Hd16/EL1 is a flowering repressor identified from a cross between Nipponbare and Koshihikari. It is postulated that Hd16 might act as a mediator between floral transition and other
developmental processes such as gibberellin signaling and tillering. Similarly, the drought responsive novel miRNAs target several important genes such as _GLUTATHIONE S-TRANSFERASE_
(n-024), _GLUTAREDOXIN 2_ (n-137), _EARLY FLOWERING PROTEIN_ (n-063)_, SKP1-LIKE PROTEIN 1B_ (n-192), _GPI-ANCHORED PROTEIN_ (n-002), _OsFBX213_ (n-006) and _CYCLIN-DEPENDENT KINASE
INHIBITOR_ (n-006) among others. Thus, expression profiling in the adult tissues of rice plant provided useful insight into the probable functionality of these novel miRNA genes. In summary,
rapid advances in deep sequencing technology has greatly assisted discovery of miRNA genes in rice14,15,16,58,59,60. Identification of 71 novel miRNAs and unreported orthologous miRNAs in
rice is significant as it expands the number of biological activities that are under the regulation of miRNAs. Moreover, it also implies that there could be several other miRNAs that remain
undiscovered. Thus, further studies should still be carried out on diverse tissue and growth conditions to identify novel miRNA genes in rice. Previous findings have also indicated that
there must be a large number of miRNAs that may be unique to the rice genome, and possibly many more miRNAs remain unidentified60. Moreover, while further investigations would need to be
done, nevertheless, it appears that there could be functional miRNA genes which do not fall within the confines of a classical miRNA gene definition. It would be very interesting to analyze
the activity (biogenesis and targeting) of such loci as it may help better understand the diversity of miRNA genes. METHODS PLANT GROWTH CONDITIONS AND STRESS TREATMENT Seeds of _Oryza
sativa_ L. ssp. _aus_ cultivar N22 were surface sterilized with 0.1% HgCl2 and Teepol, rinsed and then soaked in R.O. water overnight. Seeds were grown on muslin cloth tied over a tray
containing Yoshida rice growth medium {40 mg/L NH4NO3, 10 mg/L NaH2PO4.2H2O, 40 mg/L K2SO4, 40 mg/L CaCl2, 40 mg/L MgSO4.7H2O, 0.5 mg/L MnCl2.4H2O, 0.05 mg/L 0.2 mg/L H3BO3, 0.01 mg/L
ZnSO4.7H2O, 0.01 mg/L CuSO4.5H2O and 2 mg/L FeCl3.6H2O (in monohydrate citric acid) with pH adjusted to 5} for two weeks in culture room with 28 ± 2 °C for 16/8 h photoperiod and then
transplanted to field.
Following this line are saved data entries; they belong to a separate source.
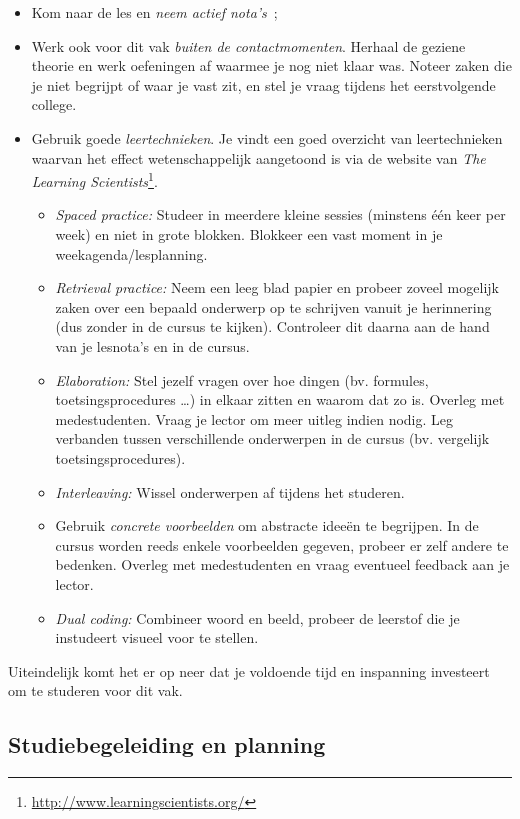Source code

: \begin{itemize}
  \item Kom naar de les en \emph{neem actief nota's}~\parencite{Lundin2020};
  \item Werk ook voor dit vak \emph{buiten de contactmomenten}. Herhaal de geziene theorie en werk oefeningen af waarmee je nog niet klaar was. Noteer zaken die je niet begrijpt of waar je vast zit, en stel je vraag tijdens het eerstvolgende college.
  \item Gebruik goede \emph{leertechnieken}. Je vindt een goed overzicht van leertechnieken waarvan het effect wetenschappelijk aangetoond is via de website van \emph{The Learning Scientists}\footnote{\url{http://www.learningscientists.org/}}.
  \begin{itemize}
    \item \emph{Spaced practice:} Studeer in meerdere kleine sessies (minstens één keer per week) en niet in grote blokken. Blokkeer een vast moment in je weekagenda/lesplanning.
    \item \emph{Retrieval practice:} Neem een leeg blad papier en probeer zoveel mogelijk zaken over een bepaald onderwerp op te schrijven vanuit je herinnering (dus zonder in de cursus te kijken). Controleer dit daarna aan de hand van je lesnota's en in de cursus.
    \item \emph{Elaboration:} Stel jezelf vragen over hoe dingen (bv. formules, toetsingsprocedures \ldots) in elkaar zitten en waarom dat zo is. Overleg met medestudenten. Vraag je lector om meer uitleg indien nodig. Leg verbanden tussen verschillende onderwerpen in de cursus (bv. vergelijk toetsingsprocedures).
    \item \emph{Interleaving:} Wissel onderwerpen af tijdens het studeren.
    \item Gebruik \emph{concrete voorbeelden} om abstracte idee\"en te begrijpen. In de cursus worden reeds enkele voorbeelden gegeven, probeer er zelf andere te bedenken. Overleg met medestudenten en vraag eventueel feedback aan je lector.
    \item \emph{Dual coding:} Combineer woord en beeld, probeer de leerstof die je instudeert visueel voor te stellen.
  \end{itemize}
\end{itemize}

Uiteindelijk komt het er op neer dat je voldoende tijd en inspanning investeert om te studeren voor dit vak.

\subsection{Studiebegeleiding en planning}

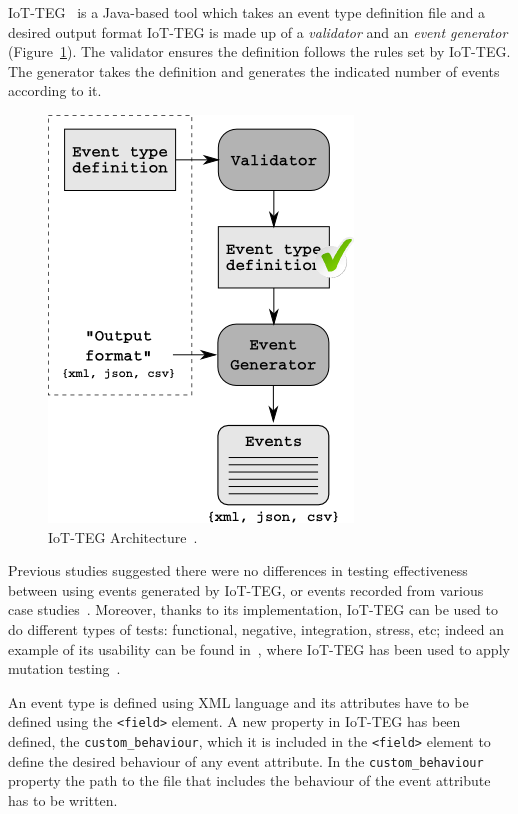 \documentclass[journal]{IEEEtran}
\begin{document}
IoT-TEG~\cite{TesisGutierrez2017,Gutierrez2017} is a Java-based tool which takes an event 
type definition file and a desired output format %
IoT-TEG is made up of a \emph{validator} and an \emph{event generator} 
(Figure~\ref{fig:IoT-EGArquitecture}). The validator ensures the definition follows the rules set 
by IoT-TEG. The generator takes the definition and generates the indicated number of events according to it.

\begin{figure}[!ht]
  \centering
  \includegraphics[scale=0.4]{./img/IoT-EGArquitecture}
  \caption[IoT-TEG Architecture]{IoT-TEG Architecture~\cite{TesisGutierrez2017,Gutierrez2017}.}
  \label{fig:IoT-EGArquitecture}
\end{figure}

Previous studies suggested there were no differences in testing effectiveness between using events
generated by IoT-TEG, or events recorded from various case studies~\cite{TesisGutierrez2017,Gutierrez2017}.
Moreover, thanks to its implementation, IoT-TEG can be used to do different types of tests: functional,
negative, integration, stress, etc; indeed an example of its usability can be found 
in~\cite{TesisGutierrez2017,gutierrez2018}, where IoT-TEG has been used to apply mutation 
testing~\cite{jia2011}. 

An event type is defined using XML language and its attributes have to be defined using the \texttt{\small{<field>}} element. 
A new property in IoT-TEG has been defined, the \texttt{\small{custom\_behaviour}}, which it is included in the 
\texttt{\small{<field>}} element to define the desired behaviour of any event attribute. In the \texttt{\small{custom\_behaviour}} 
property the path to the file that includes the behaviour of the event attribute has to be written. 
\end{document}
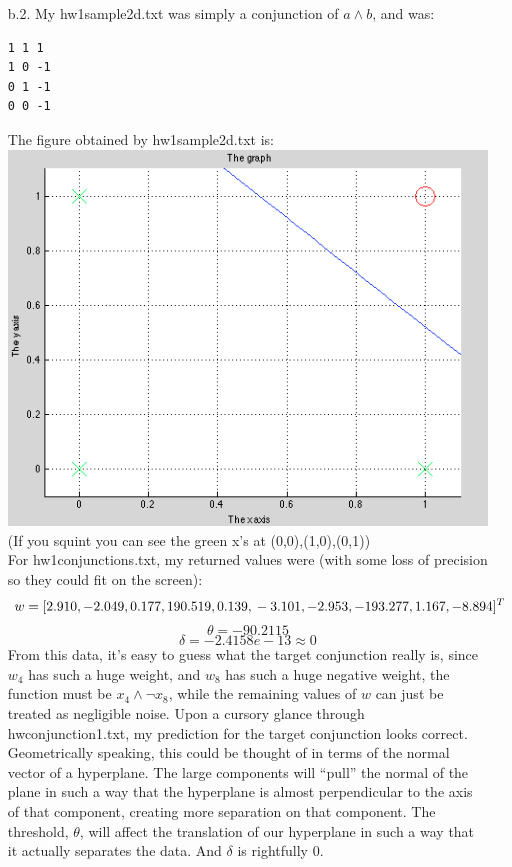 \begin{enumerate}
\begin{enumerate}
        \item[b.2.]
                My hw1sample2d.txt was simply a conjunction of $a \land b$, and was:
\begin{verbatim}
1 1 1
1 0 -1
0 1 -1
0 0 -1
\end{verbatim}
                The figure obtained by hw1sample2d.txt is:\\
                \includegraphics[scale=0.5]{learnConjunctions}\\
                (If you squint you can see the green x's at (0,0),(1,0),(0,1))\\
                For hw1conjunctions.txt, my returned values were (with some loss of precision so they could fit on the screen):
                    $$w = [2.910,
                          -2.049,
                           0.177,
                           190.519,
                           0.139,\\
                          -3.101,
                          -2.953,
                          -193.277,
                           1.167,
                          -8.894]^T$$
                    $$\theta = -90.2115$$
                    $$\delta = -2.4158e-13 \approx 0$$
               From this data, it's easy to guess what the target conjunction really is, since $w_4$ has such a huge weight, and $w_8$ has such a huge negative weight, the function must be $x_4 \land \neg x_8$, while the remaining values of $w$ can just be treated as negligible noise. Upon a cursory glance through hwconjunction1.txt, my prediction for the target conjunction looks correct. Geometrically speaking, this could be thought of in terms of the normal vector of a hyperplane. The large components will ``pull'' the normal of the plane in such a way that the hyperplane is almost perpendicular to the axis of that component, creating more separation on that component. The threshold, $\theta$, will affect the translation of our hyperplane in such a way that it actually separates the data. And $\delta$ is rightfully $0$.

\end{enumerate}
\end{enumerate}
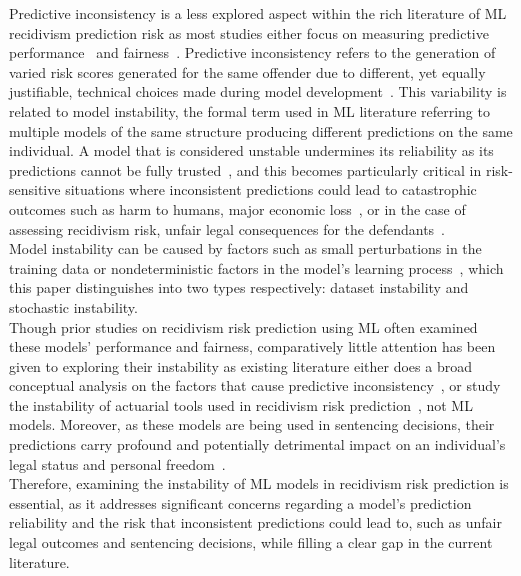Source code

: \documentclass[12pt]{article}
\begin{document}
Predictive inconsistency is a less explored aspect within the rich literature of ML recidivism prediction risk as most studies either focus on measuring predictive performance~\cite{duwe2017out, travaini2022machine, tollenaar2013method} and fairness~\cite{tolan2019machine, dressel2018accuracy, ngo2018traditional}. Predictive inconsistency refers to the generation of varied risk scores generated for the same offender due to different, yet equally justifiable, technical choices made during model development~\cite{greene2022forks}. This variability is related to model instability, the formal term used in ML literature referring to multiple models of the same structure producing different predictions on the same individual. A model that is considered unstable undermines its reliability as its predictions cannot be fully trusted~\cite{riley2023stability}, and this becomes particularly critical in risk-sensitive situations where inconsistent predictions could lead to catastrophic outcomes such as harm to humans, major economic loss~\cite{zhang2024reliability}, or in the case of assessing recidivism risk, unfair legal consequences for the defendants~\cite{greene2022forks}. \\

Model instability can be caused by factors such as small perturbations in the training data or nondeterministic factors in the model's learning process~\cite{riley2023stability, lopez2022instability}, which this paper distinguishes into two types respectively: dataset instability and stochastic instability.\\

Though prior studies on recidivism risk prediction using ML often examined these models' performance and fairness, comparatively little attention has been given to exploring their instability as existing literature either does a broad conceptual analysis on the factors that cause predictive inconsistency~\cite{greene2022forks}, or study the instability of actuarial tools used in recidivism risk prediction~\cite{helmus2015stability}, not ML models. Moreover, as these models are being used in sentencing decisions, their predictions carry profound and potentially detrimental impact on an individual's legal status and personal freedom~\cite{van2022predicting}. \\

Therefore, examining the instability of ML models in recidivism risk prediction is essential, as it addresses significant concerns regarding a model's prediction reliability and the risk that inconsistent predictions could lead to, such as unfair legal outcomes and sentencing decisions, while filling a clear gap in the current literature.\\
\newpage
\end{document}
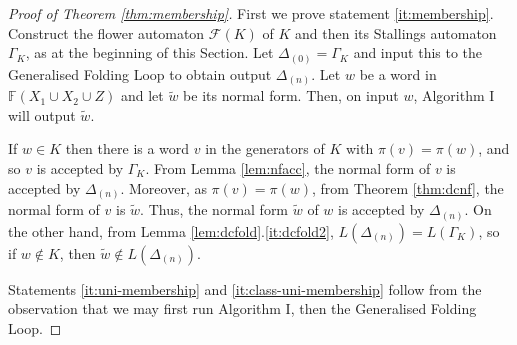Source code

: \documentclass[a4paper,12pt]{article}
\newcommand{\G}{\Gamma }
\newcommand{\D}{\Delta }
\renewcommand{\L}{\Lambda }
\renewcommand{\S}{\Sigma }
\newcommand{\cA}{{\cal{A}}}
\newcommand{\cF}{{\cal{F}}}
\newtheorem{theorem}{Theorem}[section]
\numberwithin{equation}{section}
\numberwithin{figure}{section}
\newcommand{\FF}{\ensuremath{\mathbb{F}}}
\renewcommand{\cF}{\mathcal{F}}
\begin{document}

\begin{proof}[Proof of Theorem \ref{thm:membership}]
First we prove statement \ref{it:membership}.
Construct the flower automaton $\cF(K)$ of $K$ and then
its Stallings automaton $\G_K$,  as at the beginning of this Section. %
Let $\D_{(0)}=\G_K$ and input this to the Generalised Folding Loop to obtain output $\D_{(n)}$. 
Let  $w$ be a  word in $\FF(X_1\cup X_2\cup Z)$ and let $\tilde w$ be
its normal form. Then, on input $w$, Algorithm I will output $\tilde w$. 

If $w\in K$ then there is a word $v$ in the generators
 of $K$ with $\pi(v)=\pi(w)$, %
and so $v$ is accepted by $\G_K$.  From Lemma \ref{lem:nfacc}, the
normal form of $v$ is accepted by $\D_{(n)}$. Moreover, as 
$\pi(v)=\pi(w)$, 
from Theorem \ref{thm:dcnf}, the normal form of $v$ is $\tilde w$. 
Thus, 
the normal form  $\tilde w$ of $w$ is accepted by $\D_{(n)}$. 
On the other hand, from
Lemma \ref{lem:dcfold}.\ref{it:dcfold2}, $L(\D_{(n)})=L(\G_K)$,
so if $w\notin K$, then
$\tilde w\notin L(\D_{(n)})$.

Statements \ref{it:uni-membership} and \ref{it:class-uni-membership} follow
from the observation that we may
first run Algorithm I, then the Generalised Folding Loop.
\end{proof}
\end{document}
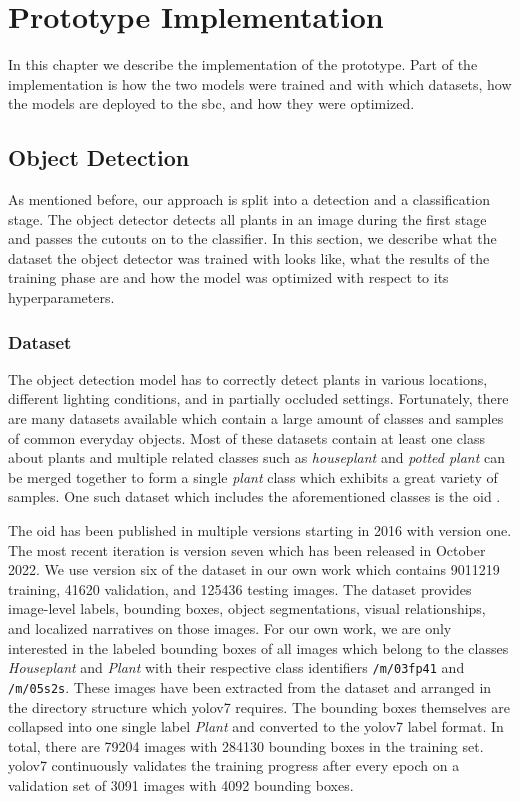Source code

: \documentclass[final]{vutinfth} %
\begin{document}
\chapter{Prototype Implementation}
\label{chap:implementation}

In this chapter we describe the implementation of the prototype. Part
of the implementation is how the two models were trained and with
which datasets, how the models are deployed to the \gls{sbc}, and how
they were optimized.

\section{Object Detection}
\label{sec:development-detection}

As mentioned before, our approach is split into a detection and a
classification stage. The object detector detects all plants in an
image during the first stage and passes the cutouts on to the
classifier. In this section, we describe what the dataset the object
detector was trained with looks like, what the results of the training
phase are and how the model was optimized with respect to its
hyperparameters.

\subsection{Dataset}
\label{ssec:obj-train-dataset}

The object detection model has to correctly detect plants in various
locations, different lighting conditions, and in partially occluded
settings. Fortunately, there are many datasets available which
contain a large amount of classes and samples of common everyday
objects. Most of these datasets contain at least one class about
plants and multiple related classes such as \emph{houseplant} and
\emph{potted plant} can be merged together to form a single
\emph{plant} class which exhibits a great variety of samples. One such
dataset which includes the aforementioned classes is the \gls{oid}
\cite{kuznetsova2020,krasin2017}.

The \gls{oid} has been published in multiple versions starting in 2016
with version one. The most recent iteration is version seven which has
been released in October 2022. We use version six of the dataset in
our own work which contains \num{9011219} training, \num{41620}
validation, and \num{125436} testing images. The dataset provides
image-level labels, bounding boxes, object segmentations, visual
relationships, and localized narratives on those images. For our own
work, we are only interested in the labeled bounding boxes of all
images which belong to the classes \emph{Houseplant} and \emph{Plant}
with their respective class identifiers \texttt{/m/03fp41} and
\texttt{/m/05s2s}. These images have been extracted from the dataset
and arranged in the directory structure which \gls{yolo}v7
requires. The bounding boxes themselves are collapsed into one single
label \emph{Plant} and converted to the \gls{yolo}v7 label format. In
total, there are \num{79204} images with \num{284130} bounding boxes
in the training set. \gls{yolo}v7 continuously validates the training
progress after every epoch on a validation set of \num{3091} images
with \num{4092} bounding boxes.
\end{document}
Drought treatment was given to field grown mature plants by withholding water supply 10–15 days before the expected date for ‘heading’. Soil moisture was monitored
using Hydra Probe Soil Moisture Sensor. Tissue was collected when soil moisture content reached below 15% and plants showed distinct leaf rolling phenotype. Tissues (flag leaves, spikelets
and roots) were collected only from plants that were at an appropriate stage of panicle development (heading or anthesis). Drought induction was checked by estimating the transcript levels
of drought stress marker genes _Rubisco small subunit_ (_RBCS_)61 and _OsbZIP23_62 in the collected tissue. _IN-SILICO_ ANALYSIS TO IDENTIFY NOVEL MIRNAS The sRNA tags (19,555,985) from 5
sRNA libraries were mapped to N22 genome sequence (Indica Rice Database; www.genomeindia.org.in/irdb) with the help of ‘maq’ software. Simultaneously, the tags were also mapped to miRBase
and Rfam (excluding miRNAs) databases and reads that matched with ≥80% similarity with miRBase (http://www.mirbase.org/) and ≥90% with Rfam database (http://rfam.sanger.ac.uk/) were excluded
from downstream analysis. The mapping of 15,933,373 remaining tags was further analyzed to identify loci where significant numbers of tags were mapped within a window size of 5 bases with
respect to the 5′ end-mapping coordinate. 2,610,147 such clusters were identified, out of which 145,028 clusters had ≥10 reads per cluster. Further analysis was done on these clusters to
identify both intergenic and intronic putative novel miRNA genes. For intergenic novel miRNAs, clusters falling within the CDS, intron and UTR regions of rice genes (RGAP,
http://rice.plantbiology.msu.edu/) were removed to represent only the intergenic regions of genome. Flanking 100 bp genomic sequence on either side of such clusters (120,456) was extracted
from the N22 genome (Indica Rice Database or IRDB; www.genomeindia.org/irdb). These sequences (~200 bp) were later trimmed down to adequate length capable of forming the hairpin. The
secondary structures were generated using UNAFold and mfold softwares63. The resultant structure files (.ct) were initially screened with the help of in-house developed perl scripts for a
suitable hairpin structure. For finding intronic miRNAs, clusters falling within the introns were retained (57,688) and subjected to similar analysis as described above. It was followed by
checking the structures and mapping pattern of the sRNA reads on the precursor sequences to identify the region of high reads accumulation in a non-phasic manner so as to represent the
mature sequence. Screening criteria64 was followed as (i) read abundance of ≥10 from multiple independent experiments (ii) ability of flanking sequences to form a miRNA precursor-like
hairpin with miRNA:miRNA* duplex (iii) mapped reads should originate from non-coding regions (iv) reads annotated as mature miRNA should have a consistent 5′ end while the 3′-end may be more
variable (v) preferably presence of tags corresponding to both miRNA and miRNA*. The sample details of all the libraries used in this study are given in Supplementary Table S14.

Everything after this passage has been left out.